I MODI: THE SIXTEEN PLEASURES, AN EROTIC ALBUM OF THE ITALIAN RENAISSANCE
Edited, translated front the Italian, and with a commentary by Lynne Lawner, Evanston, Ill.: Northwestern University Press, 1989, 132 pp., 47 black and white illustrations.

Let’s face it: some people like sex; some don’t. It’s always been this way, and, one imagines, will always remain so. But all too often the sex-haters win out.

Consider this scenario. We are in Rome in 1524. Probably in the Vatican itself. A well-placed artist decides to make a catalogue of 16 positions of sexual intercourse—beautiful, profoundly earthy drawings of stately, statuesque women making it with beefy hunks in luxurious surroundings. These lovers are not pictured as celestial gods or historical heroes cavorting with goddesses and wenches. They are real people doing “it.” The text refers to some of them by name, from which we know them to be sophisticated courtesans, politicians, and mercenaries. The couples are not engaged in polite foreplay. They are actively linked in a bewildering and impressive array of explicit couplings.
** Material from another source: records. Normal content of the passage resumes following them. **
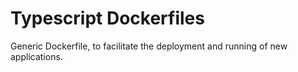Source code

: # Typescript Dockerfiles

Generic Dockerfile, to facilitate the deployment and running of new
applications.
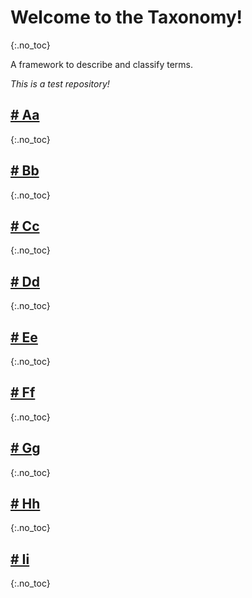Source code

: # Welcome to the Taxonomy! 
{:.no_toc}

A framework to describe and classify terms.

*This is a test repository!*

## [# Aa](Aa.md)
{:.no_toc}

## [# Bb](Bb.md)
{:.no_toc}

## [# Cc](Cc.md)
{:.no_toc}

## [# Dd](Dd.md)
{:.no_toc}

## [# Ee](Ee.md)
{:.no_toc}

## [# Ff](Ff.md)
{:.no_toc}

## [# Gg](Gg.md)
{:.no_toc}

## [# Hh](Hh.md)
{:.no_toc}

## [# Ii](Ii.md)
{:.no_toc}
Yet the artist is no anonymous pornographer but Giulio Romano, Raphael’s star apprentice, still at work on Vatican frescoes at the time.

Now take these tidbits (or titbits, as M.F.K. Fisher insists that some delicacies should be called) and have them engraved by Marcantonio Raimondi, Rome’s most noted metal engraver. Add a dose of graphic, ribald sonnets by the literary enfant terrible of the day, Pietro Aretino. What a production. This is no back-room smut; this is high-class erotic entertainment.

Where can you see it? You can’t! This magnum opus of the loins was so successfully repressed by Pope Clement VII that only one complete image and a handful of fragments survive. Today’s I modi is reconstructed from an incomplete set of wood-cut copies. Original plates and impressions were destroyed, the artists banished, forced to flee, or imprisoned. As a result of this ecclesiastical vendetta, conducted with a fervor that makes even Jesse Helms seem pallid, we have no complete record of this remarkable endeavor. Any parallels to today’s art/political climate? You bet.

I modi addresses sexuality head on, in a way we are generally unused to, except in pornography. Here, however, sexuality is evoked with verve, wit, and elegance. Many viewers, then and now, would be uncomfortable with the frank enjoyment of this book. Even we sex lovers (if indeed this dichotomy exists) are often shy of public advertisement of our appetites. But once that shyness is overcome, Lynne Lawner’s compilation and translation of the extant materials is a breezy, spicy, racy romp. Perfect for the proverbial cold night in a woodsy cabin, with someone special, of course.

My only argument with the book is Lawner’s failure to translate slang words—fottere, cazzo, potta—into our English equivalents. She feels this “helps give an ‘archaic’ flavor to the sonnets, keeping them from being nothing more than pornographic exercises.” But her avoidance of English sexual vocabulary unnecessarily distances us from the original. Why not say: fuck, cock, and cunt?

Still, I thoroughly enjoyed this naughty little book. I applaud Lawner for elucidating this obscure document so well. But I’m angry that the originals are lost, possibly forever. It is sad that today’s lovers are deprived of the full glory of this erotic masterpiece. Enjoy this book, but try not to look at it alone.